I have a vector of data, which contains integers in the range -20 20.
Bellow is a plot with the values:
This is a sample of 96 elements from the vector data. The majority of the elements are situated in the interval -2, 2, as can be seen from the above plot.
I want to eliminate the noise from the data. I want to eliminate the low amplitude peaks, and keep the high amplitude peak, namely, peaks like the one at index 74.
Basically, I just want to increase the contrast between the high amplitude peaks and low amplitude peaks, and if it would be possible to eliminate the low amplitude peaks.
Could you please suggest me a way of doing this?
I have tried mapstd function, but the problem is that it also normalizes that high amplitude peak.
I was thinking at using the wavelet transform toolbox, but I don't know exact how to reconstruct the data from the wavelet decomposition coefficients.
Can you recommend me a way of doing this?
One approach to detect outliers is to use the three standard deviation rule. An example:
%# some random data resembling yours
x = randn(100,1);
x(75) = -14;
subplot(211), plot(x)
%# tone down the noisy points
mu = mean(x); sd = std(x); Z = 3;
idx = ( abs(x-mu) > Z*sd ); %# outliers
x(idx) = Z*sd .* sign(x(idx)); %# cap values at 3*STD(X)
subplot(212), plot(x)
EDIT:
It seems I misunderstood the goal here. If you want to do the opposite, maybe something like this instead:
%# some random data resembling yours
x = randn(100,1);
x(75) = -14; x(25) = 20;
subplot(211), plot(x)
%# zero out everything but the high peaks
mu = mean(x); sd = std(x); Z = 3;
x( abs(x-mu) < Z*sd ) = 0;
subplot(212), plot(x)
If it's for demonstrative purposes only, and you're not actually going to be using these scaled values for anything, I sometimes like to increase contrast in the following way:
% your data is in variable 'a'
plot(a.*abs(a)/max(abs(a)))
edit: since we're posting images, here's mine (before/after):
You might try a split window filter. If x is your current sample, the filter would look something like:
k = [L L L L L L 0 0 0 x 0 0 0 R R R R R R]
For each sample x, you average a band of surrounding samples on the left (L) and a band of surrounding samples on the right. If your samples are positive and negative (as yours are) you should take the abs. value first. You then divide the sample x by the average value of these surrounding samples.
y[n] = x[n] / mean(abs(x([L R])))
Each time you do this the peaks are accentuated and the noise is flattened. You can do more than one pass to increase the effect. It is somewhat sensitive to the selection of the widths of these bands, but can work. For example:
Two passes:
What you actually need is some kind of compression to scale your data, that is: values between -2 and 2 are scale by a certain factor and everything else is scaled by another factor. A crude way to accomplish such a thing, is by putting all small values to zero, i.e.
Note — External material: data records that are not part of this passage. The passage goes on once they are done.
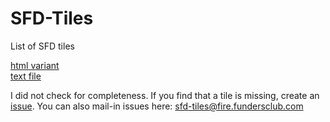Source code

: # SFD-Tiles
List of SFD tiles  

[html variant](https://notrustybot.github.io/SFD-Tiles/)  
[text file](https://raw.githubusercontent.com/NotRustyBot/SFD-Tiles/master/tilenames.txt)

I did not check for completeness. If you find that a tile is missing, create an [issue](https://github.com/NotRustyBot/SFD-Tiles/issues). You can also mail-in issues here: sfd-tiles@fire.fundersclub.com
x = randn(1,100)/2; x(50) = 20; x(25) = -15; % just generating some data
threshold = 2;
smallValues = (abs(x) <= threshold);
y = x;
y(smallValues) = 0;
figure;
plot(x,'DisplayName','x'); hold on;
plot(y,'r','DisplayName','y');
legend show;
Please do not that this is a very nonlinear operation (e.g. when you have wanted peaks valued at 2.1 and 1.9, they will produce very different behavior: one will be removed, the other will be kept). So for displaying, this might be all you need, for further processing it might depend on what you are trying to do.
To eliminate the low amplitude peaks, you're going to equate all the low amplitude signal to noise and ignore.
If you have any apriori knowledge, just use it.
if your signal is a, then
a(abs(a)<X) = 0
where X is the max expected size of your noise.
If you want to get fancy, and find this "on the fly" then, use kmeans of 3. It's in the statistics toolbox, here:
http://www.mathworks.com/help/toolbox/stats/kmeans.html
Alternatively, you can use Otsu's method on the absolute values of the data, and use the sign back.
Note, these and every other technique I've seen on this thread is assuming you are doing post processing. If you are doing this processing in real time, things will have to change.